- Instructions to follow
The answer is an exact repeat of the entries below, with the pictures omitted.

(Supplied records)

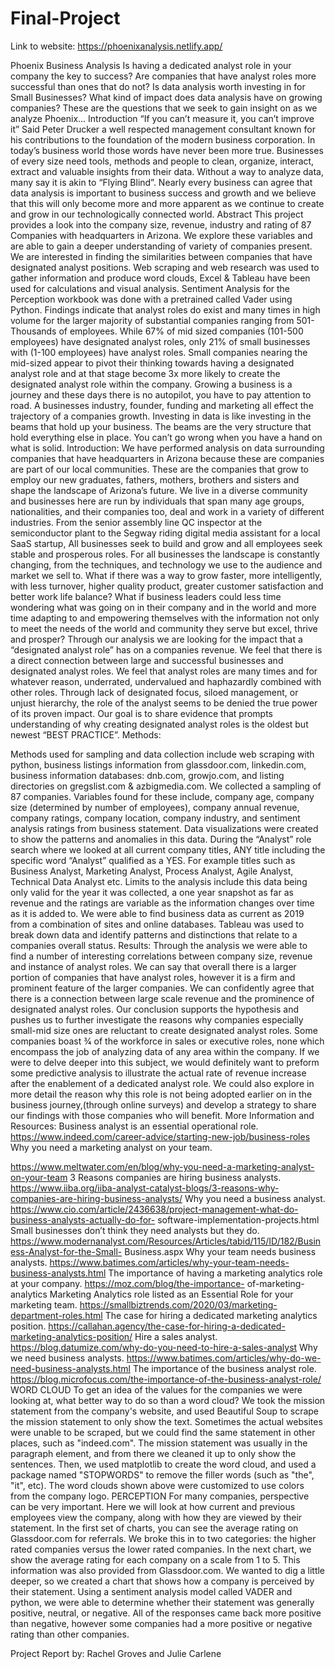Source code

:# Final-Project


Link to website: https://phoenixanalysis.netlify.app/

Phoenix Business Analysis
Is having a dedicated analyst role in your company the key to success?
Are companies that have analyst roles more successful than ones that do not? Is data analysis worth investing in for Small Businesses?
What kind of impact does data analysis have on growing companies?
These are the questions that we seek to gain insight on as we analyze Phoenix...
Introduction
“If you can’t measure it, you can’t improve it” Said Peter Drucker a well respected management consultant known for his contributions to the foundation of the modern business corporation. In today’s business world those words have never been more true.
Businesses of every size need tools, methods and people to clean, organize, interact, extract and valuable insights from their data. Without a way to analyze data, many say it is akin to “Flying Blind”.
Nearly every business can agree that data analysis is important to business success and growth and we believe that this will only become more and more apparent as we continue to create and grow in our technologically connected world.
Abstract
This project provides a look into the company size, revenue, industry and rating of 87 Companies with headquarters in Arizona. We explore these variables and are able to gain a deeper understanding of variety of companies present. We are interested in finding the similarities between companies that have designated analyst positions.
Web scraping and web research was used to gather information and produce word clouds, Excel & Tableau have been used for calculations and visual analysis. Sentiment Analysis for the Perception workbook was done with a pretrained called Vader using Python.
Findings indicate that analyst roles do exist and many times in high volume for the larger majority of substantial companies ranging from 501-Thousands of employees. While 67% of mid sized companies (101-500 employees) have designated analyst roles, only 21% of small businesses with (1-100 employees) have analyst roles. Small companies nearing the mid-sized appear to pivot their thinking towards having a designated analyst role and at that stage become 3x more likely to create the designated analyst role within the company.
Growing a business is a journey and these days there is no autopilot, you have to pay attention to road. A businesses industry, founder, funding and marketing all effect the trajectory of a companies growth. Investing in data is like investing in the beams that hold up your business. The beams are the very structure that hold everything else in place. You can’t go wrong when you have a hand on what is solid.
Introduction:
We have performed analysis on data surrounding companies that have headquarters in Arizona because these are companies are part of our local communities. These are the companies that grow to employ our new graduates, fathers, mothers, brothers and sisters and shape the landscape of Arizona’s future.
We live in a diverse community and businesses here are run by individuals that span many age groups, nationalities, and their companies too, deal and work in a variety of different industries. From the senior assembly line QC inspector at the semiconductor plant to the Segway riding digital media assistant for a local SaaS startup, All businesses seek to build and grow and all employees seek stable and prosperous roles.
For all businesses the landscape is constantly changing, from the techniques, and technology we use to the audience and market we sell to. What if there was a way to grow faster, more intelligently, with less turnover, higher quality product, greater customer satisfaction and better work life balance? What if business leaders could less time wondering what was going on in their company and in the world and more time adapting to and empowering themselves with the information not only to meet the needs of the world and community they serve but excel, thrive and prosper?
Through our analysis we are looking for the impact that a “designated analyst role” has on a companies revenue. We feel that there is a direct connection between large and successful businesses and designated analyst roles. We feel that analyst roles are many times and for whatever reason, underrated, undervalued and haphazardly combined with other roles. Through lack of designated focus, siloed management, or unjust hierarchy, the role of the analyst seems to be denied the true power of its proven impact. Our goal is to share evidence that prompts understanding of why creating designated analyst roles is the oldest but newest “BEST PRACTICE”.
Methods:

Methods used for sampling and data collection include web scraping with python, business listings information from glassdoor.com, linkedin.com, business information databases: dnb.com, growjo.com, and listing directories on gregslist.com & azbigmedia.com.
We collected a sampling of 87 companies. Variables found for these include, company age, company size (determined by number of employees), company annual revenue, company ratings, company location, company industry, and sentiment analysis ratings from business statement.
Data visualizations were created to show the patterns and anomalies in this data. During the “Analyst” role search where we looked at all current company titles, ANY title including the specific word “Analyst” qualified as a YES. For example titles such as Business Analyst, Marketing Analyst, Process Analyst, Agile Analyst, Technical Data Analyst etc.
Limits to the analysis include this data being only valid for the year it was collected, a one year snapshot as far as revenue and the ratings are variable as the information changes over time as it is added to. We were able to find business data as current as 2019 from a combination of sites and online databases. Tableau was used to break down data and identify patterns and distinctions that relate to a companies overall status.
Results:
Through the analysis we were able to find a number of interesting correlations between company size, revenue and instance of analyst roles. We can say that overall there is a larger portion of companies that have analyst roles, however it is a firm and prominent feature of the larger companies. We can confidently agree that there is a connection between large scale revenue and the prominence of designated analyst roles. Our conclusion supports the hypothesis and pushes us to further investigate the reasons why companies especially small-mid size ones are reluctant to create designated analyst roles. Some companies boast 3⁄4 of the workforce in sales or executive roles, none which encompass the job of analyzing data of any area within the company. If we were to delve deeper into this subject, we would definitely want to preform some predictive analysis to illustrate the actual rate of revenue increase after the enablement of a dedicated analyst role. We could also explore in more detail the reason why this role is not being adopted earlier on in the business journey,(through online surveys) and develop a strategy to share our findings with those companies who will benefit.
More Information and Resources:
Business analyst is an essential operational role.
https://www.indeed.com/career-advice/starting-new-job/business-roles
Why you need a marketing analyst on your team.
 
https://www.meltwater.com/en/blog/why-you-need-a-marketing-analyst-on-your-team
3 Reasons companies are hiring business analysts.
https://www.iiba.org/iiba-analyst-catalyst-blogs/3-reasons-why-companies-are-hiring-business-analysts/
Why you need a business analyst.
https://www.cio.com/article/2436638/project-management-what-do-business-analysts-actually-do-for- software-implementation-projects.html
Small businesses don’t think they need analysts but they do. https://www.modernanalyst.com/Resources/Articles/tabid/115/ID/182/Business-Analyst-for-the-Small- Business.aspx
Why your team needs business analysts.
https://www.batimes.com/articles/why-your-team-needs-business-analysts.html
The importance of having a marketing analytics role at your company. https://moz.com/blog/the-importance- of-marketing-analytics
Marketing Analytics role listed as an Essential Role for your marketing team. https://smallbiztrends.com/2020/03/marketing-department-roles.html
The case for hiring a dedicated marketing analytics position. https://callahan.agency/the-case-for-hiring-a-dedicated-marketing-analytics-position/
Hire a sales analyst.
https://blog.datumize.com/why-do-you-need-to-hire-a-sales-analyst
Why we need business analysts.
https://www.batimes.com/articles/why-do-we-need-business-analysts.html
The importance of the business analyst role. https://blog.microfocus.com/the-importance-of-the-business-analyst-role/
WORD CLOUD
To get an idea of the values for the companies we were looking at, what better way to do so than a word cloud?
We took the mission statement from the company's website, and used Beautiful Soup to scrape the mission statement to only show the text. Sometimes the actual websites were unable to be scraped, but we could find the same statement in other places, such as "indeed.com". The mission statement was usually in the paragraph element, and from there we cleaned it up to only show the sentences. Then, we used matplotlib to create the word cloud, and used a package named "STOPWORDS" to remove the filler words (such as "the", "it", etc). The word clouds shown above were customized to use colors from the company logo.
PERCEPTION
For many companies, perspective can be very important. Here we will look at how current and previous employees view the company, along with how they are viewed by their statement.
In the first set of charts, you can see the average rating on Glassdoor.com for referrals. We broke this in to two categories: the higher rated companies versus the lower rated companies. In the next chart, we show the average rating for each company on a scale from 1 to 5. This information was also provided from Glassdoor.com.
We wanted to dig a little deeper, so we created a chart that shows how a company is perceived by their statement. Using a sentiment analysis model called VADER and python, we were able to determine whether their statement was generally positive, neutral, or negative. All of the responses came back more positive than negative, however some companies had a more positive or negative rating than other companies.


Project Report by: Rachel Groves and Julie Carlene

(End Supplied records)

- Answer to this problem
Source code

:# Final-Project


Link to website: https://phoenixanalysis.netlify.app/

Phoenix Business Analysis
Is having a dedicated analyst role in your company the key to success?
Are companies that have analyst roles more successful than ones that do not? Is data analysis worth investing in for Small Businesses?
What kind of impact does data analysis have on growing companies?
These are the questions that we seek to gain insight on as we analyze Phoenix...
Introduction
“If you can’t measure it, you can’t improve it” Said Peter Drucker a well respected management consultant known for his contributions to the foundation of the modern business corporation. In today’s business world those words have never been more true.
Businesses of every size need tools, methods and people to clean, organize, interact, extract and valuable insights from their data. Without a way to analyze data, many say it is akin to “Flying Blind”.
Nearly every business can agree that data analysis is important to business success and growth and we believe that this will only become more and more apparent as we continue to create and grow in our technologically connected world.
Abstract
This project provides a look into the company size, revenue, industry and rating of 87 Companies with headquarters in Arizona. We explore these variables and are able to gain a deeper understanding of variety of companies present. We are interested in finding the similarities between companies that have designated analyst positions.
Web scraping and web research was used to gather information and produce word clouds, Excel & Tableau have been used for calculations and visual analysis. Sentiment Analysis for the Perception workbook was done with a pretrained called Vader using Python.
Findings indicate that analyst roles do exist and many times in high volume for the larger majority of substantial companies ranging from 501-Thousands of employees. While 67% of mid sized companies (101-500 employees) have designated analyst roles, only 21% of small businesses with (1-100 employees) have analyst roles. Small companies nearing the mid-sized appear to pivot their thinking towards having a designated analyst role and at that stage become 3x more likely to create the designated analyst role within the company.
Growing a business is a journey and these days there is no autopilot, you have to pay attention to road. A businesses industry, founder, funding and marketing all effect the trajectory of a companies growth. Investing in data is like investing in the beams that hold up your business. The beams are the very structure that hold everything else in place. You can’t go wrong when you have a hand on what is solid.
Introduction:
We have performed analysis on data surrounding companies that have headquarters in Arizona because these are companies are part of our local communities. These are the companies that grow to employ our new graduates, fathers, mothers, brothers and sisters and shape the landscape of Arizona’s future.
We live in a diverse community and businesses here are run by individuals that span many age groups, nationalities, and their companies too, deal and work in a variety of different industries. From the senior assembly line QC inspector at the semiconductor plant to the Segway riding digital media assistant for a local SaaS startup, All businesses seek to build and grow and all employees seek stable and prosperous roles.
For all businesses the landscape is constantly changing, from the techniques, and technology we use to the audience and market we sell to. What if there was a way to grow faster, more intelligently, with less turnover, higher quality product, greater customer satisfaction and better work life balance? What if business leaders could less time wondering what was going on in their company and in the world and more time adapting to and empowering themselves with the information not only to meet the needs of the world and community they serve but excel, thrive and prosper?
Through our analysis we are looking for the impact that a “designated analyst role” has on a companies revenue. We feel that there is a direct connection between large and successful businesses and designated analyst roles. We feel that analyst roles are many times and for whatever reason, underrated, undervalued and haphazardly combined with other roles. Through lack of designated focus, siloed management, or unjust hierarchy, the role of the analyst seems to be denied the true power of its proven impact. Our goal is to share evidence that prompts understanding of why creating designated analyst roles is the oldest but newest “BEST PRACTICE”.
Methods:

Methods used for sampling and data collection include web scraping with python, business listings information from glassdoor.com, linkedin.com, business information databases: dnb.com, growjo.com, and listing directories on gregslist.com & azbigmedia.com.
We collected a sampling of 87 companies. Variables found for these include, company age, company size (determined by number of employees), company annual revenue, company ratings, company location, company industry, and sentiment analysis ratings from business statement.
Data visualizations were created to show the patterns and anomalies in this data. During the “Analyst” role search where we looked at all current company titles, ANY title including the specific word “Analyst” qualified as a YES. For example titles such as Business Analyst, Marketing Analyst, Process Analyst, Agile Analyst, Technical Data Analyst etc.
Limits to the analysis include this data being only valid for the year it was collected, a one year snapshot as far as revenue and the ratings are variable as the information changes over time as it is added to. We were able to find business data as current as 2019 from a combination of sites and online databases. Tableau was used to break down data and identify patterns and distinctions that relate to a companies overall status.
Results:
Through the analysis we were able to find a number of interesting correlations between company size, revenue and instance of analyst roles. We can say that overall there is a larger portion of companies that have analyst roles, however it is a firm and prominent feature of the larger companies. We can confidently agree that there is a connection between large scale revenue and the prominence of designated analyst roles. Our conclusion supports the hypothesis and pushes us to further investigate the reasons why companies especially small-mid size ones are reluctant to create designated analyst roles. Some companies boast 3⁄4 of the workforce in sales or executive roles, none which encompass the job of analyzing data of any area within the company. If we were to delve deeper into this subject, we would definitely want to preform some predictive analysis to illustrate the actual rate of revenue increase after the enablement of a dedicated analyst role. We could also explore in more detail the reason why this role is not being adopted earlier on in the business journey,(through online surveys) and develop a strategy to share our findings with those companies who will benefit.
More Information and Resources:
Business analyst is an essential operational role.
https://www.indeed.com/career-advice/starting-new-job/business-roles
Why you need a marketing analyst on your team.
 
https://www.meltwater.com/en/blog/why-you-need-a-marketing-analyst-on-your-team
3 Reasons companies are hiring business analysts.
https://www.iiba.org/iiba-analyst-catalyst-blogs/3-reasons-why-companies-are-hiring-business-analysts/
Why you need a business analyst.
https://www.cio.com/article/2436638/project-management-what-do-business-analysts-actually-do-for- software-implementation-projects.html
Small businesses don’t think they need analysts but they do. https://www.modernanalyst.com/Resources/Articles/tabid/115/ID/182/Business-Analyst-for-the-Small- Business.aspx
Why your team needs business analysts.
https://www.batimes.com/articles/why-your-team-needs-business-analysts.html
The importance of having a marketing analytics role at your company. https://moz.com/blog/the-importance- of-marketing-analytics
Marketing Analytics role listed as an Essential Role for your marketing team. https://smallbiztrends.com/2020/03/marketing-department-roles.html
The case for hiring a dedicated marketing analytics position. https://callahan.agency/the-case-for-hiring-a-dedicated-marketing-analytics-position/
Hire a sales analyst.
https://blog.datumize.com/why-do-you-need-to-hire-a-sales-analyst
Why we need business analysts.
https://www.batimes.com/articles/why-do-we-need-business-analysts.html
The importance of the business analyst role. https://blog.microfocus.com/the-importance-of-the-business-analyst-role/
WORD CLOUD
To get an idea of the values for the companies we were looking at, what better way to do so than a word cloud?
We took the mission statement from the company's website, and used Beautiful Soup to scrape the mission statement to only show the text. Sometimes the actual websites were unable to be scraped, but we could find the same statement in other places, such as "indeed.com". The mission statement was usually in the paragraph element, and from there we cleaned it up to only show the sentences. Then, we used matplotlib to create the word cloud, and used a package named "STOPWORDS" to remove the filler words (such as "the", "it", etc). The word clouds shown above were customized to use colors from the company logo.
PERCEPTION
For many companies, perspective can be very important. Here we will look at how current and previous employees view the company, along with how they are viewed by their statement.
In the first set of charts, you can see the average rating on Glassdoor.com for referrals. We broke this in to two categories: the higher rated companies versus the lower rated companies. In the next chart, we show the average rating for each company on a scale from 1 to 5. This information was also provided from Glassdoor.com.
We wanted to dig a little deeper, so we created a chart that shows how a company is perceived by their statement. Using a sentiment analysis model called VADER and python, we were able to determine whether their statement was generally positive, neutral, or negative. All of the responses came back more positive than negative, however some companies had a more positive or negative rating than other companies.


Project Report by: Rachel Groves and Julie Carlene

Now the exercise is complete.